I wondered how Oliver Stone would dreck up the Wall Street sequel; after all, his leftwing paranoia and conspiratorial leanings are so well-known I am surprised he wasn't offered a spot in the Obama administration.
What gems of economic liberalism do we find flowing from Stone in the just-released Wall Street: Money Never Sleeps? Plenty, alas. New York Post reviewer Kyle Smith (who gave the flick 2.5 stars, BTW), has more than a few examples:
I liked Gordon Gekko better before he turned into Paul Krugman...
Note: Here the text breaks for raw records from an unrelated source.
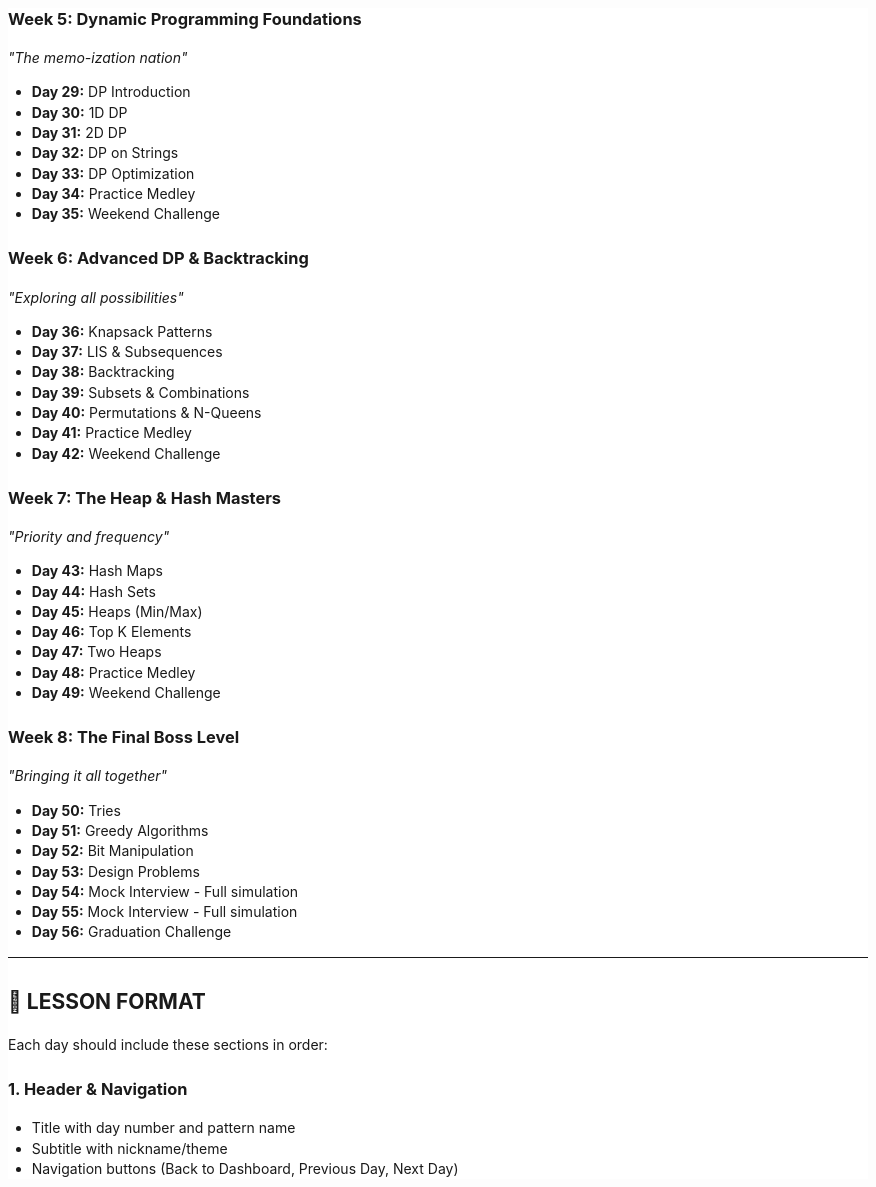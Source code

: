 ### Week 5: Dynamic Programming Foundations
*"The memo-ization nation"*

- **Day 29:** DP Introduction
- **Day 30:** 1D DP
- **Day 31:** 2D DP
- **Day 32:** DP on Strings
- **Day 33:** DP Optimization
- **Day 34:** Practice Medley
- **Day 35:** Weekend Challenge

### Week 6: Advanced DP & Backtracking
*"Exploring all possibilities"*

- **Day 36:** Knapsack Patterns
- **Day 37:** LIS & Subsequences
- **Day 38:** Backtracking
- **Day 39:** Subsets & Combinations
- **Day 40:** Permutations & N-Queens
- **Day 41:** Practice Medley
- **Day 42:** Weekend Challenge

### Week 7: The Heap & Hash Masters
*"Priority and frequency"*

- **Day 43:** Hash Maps
- **Day 44:** Hash Sets
- **Day 45:** Heaps (Min/Max)
- **Day 46:** Top K Elements
- **Day 47:** Two Heaps
- **Day 48:** Practice Medley
- **Day 49:** Weekend Challenge

### Week 8: The Final Boss Level
*"Bringing it all together"*

- **Day 50:** Tries
- **Day 51:** Greedy Algorithms
- **Day 52:** Bit Manipulation
- **Day 53:** Design Problems
- **Day 54:** Mock Interview - Full simulation
- **Day 55:** Mock Interview - Full simulation
- **Day 56:** Graduation Challenge

---

## 📖 LESSON FORMAT

Each day should include these sections in order:

### 1. Header & Navigation
- Title with day number and pattern name
- Subtitle with nickname/theme
- Navigation buttons (Back to Dashboard, Previous Day, Next Day)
...The one attempt to show how a hurricane on Wall Street washes away Main Street is embodied in Jake’s mother (Susan Sarandon). She’s a caricature of a garish Lawn Guyland lady who quit nursing to be a real-estate agent and is as addicted to cheap money (loans from her son) as the big shots. But Stone can’t avoid wagging a finger in the poor woman’s face, as if her desire to better herself is what’s wrong with her, and we’re meant to cheer when she returns to nursing. Easy for Stone to say the middle class should know its place: He was born rich. His dad worked on Wall Street.
...Gekko, in promoting his book, channels Stone’s contempt in a lengthy denunciation of Wall Street. Dramatizing an idea means more than just assigning a speech to a character ...
But then again, maybe Stone is waking up a bit to reality:
When he tells Gekko all about a green scheme that’ll change the world — something about turning seawater into fuel — Gekko has the funniest, most dead-on line of the movie: “That’s smart. That’s the next bubble.”
Bulls-eye, Stonie. A few more lines like that and you might start being a profitable director again...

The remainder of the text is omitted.